Ça a débuté comme ça. L'homme est arrivé du travail, vers six heures et demie. Les chiens ont témoigné de leur joie, la femme aussi mais à sa manière propre. Ensuite, on a débouché une bouteille de pouilly-fuissé, en écoutant Ella Fitzgerald avec Louis Armstrong, puis (passant au chablis), Armstrong tout seul. Là, l'Irremplaçable a sorti ce qu'elle avait préparé pour ce fameux “apéro dînatoire” (billet détaillé demain, avec photo).
À neuf heures moins le quart, notre réveillon était d'une certaine manière terminé – quoiqu'il nous restât une bouteille presque inentamée de chablis.

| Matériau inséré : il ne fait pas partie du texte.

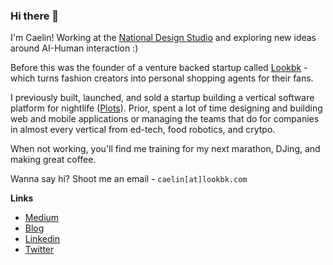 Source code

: ### Hi there 👋

I'm Caelin! Working at the [National Design Studio](https://ndstudio.gov/) and exploring new ideas around AI-Human interaction :)

Before this was the founder of a venture backed startup called [Lookbk](https://www.lookbk.com) - which turns fashion creators into personal shopping agents for their fans. 

I previously built, launched, and sold a startup building a vertical software platform for nightlife ([Plots](https://plots.events/)). Prior, spent a lot of time designing and building web and mobile applications or managing the teams that do for companies in almost every vertical from ed-tech, food robotics, and crytpo. 

When not working, you'll find me training for my next marathon, DJing, and making great coffee. 

Wanna say hi? Shoot me an email - `caelin[at]lookbk.com`

**Links**
- [Medium](https://medium.com/@caelinsutch)
- [Blog](https://blog.caelinsutch.com)
- [Linkedin](https://linkedin.com/in/caelinsutch/)
- [Twitter](https://twitter.com/caelin_sutch)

Et tout cela tombait bien puisque la télévision transmettait deux films de Chaplin : La Ruée vers l'or pour commencer, The Kid, pour suivre.
Parenthèse courte : je hais les connards qui président aux destinées d'Arte, chaîne cloaquale pseudo-culturelle, dont j'espère qu'elle va rapidement crever dans d'atroces souffrances. En dehors du fait qu'ils passent tous leurs films étrangers en version doublée (dans l'espoir je suppose d'attirer trois crétins incultes supplémentaires, lesquels ne viennent évidemment jamais puisque existe TF1), pourquoi a-t-il fallu que, de La Ruée, ils nous passent cette version insupportable, doublée par Chaplin lui-même je ne sais quand, plutôt que le film original ? Sales cons ! Petites bites ! Noix vomiques ! En tout cas, ces raclures de bidet culturel nous ont au moins permis cette expérience : regarder La Ruée vers l'or vraiment muette : sans paroles, sans musique, sans rien, comme aurait dit Céline. Avec juste un retour rapide au son pour la “danse des petits pains” qui l'exigeait. Néanmoins, rancœur et pulsion de violence.
Mais, enfin, juste après, le Kid. Vu dix fois, comme vous je suppose. Le plus grand film de l'histoire. Sinon le plus grand, en tout cas le plus parfait. Pas une image à ôter, vraiment pas une. Le côté “Victor Hugo” de Chaplin parfaitement maîtrisé, contrairement à ce qui se passe dans d'autres films postérieurs (Les Feux de la rampe notamment, mais même, aussi, Les Lumières de la ville) – en quoi il est un artiste bien supérieur à Hugo, justement.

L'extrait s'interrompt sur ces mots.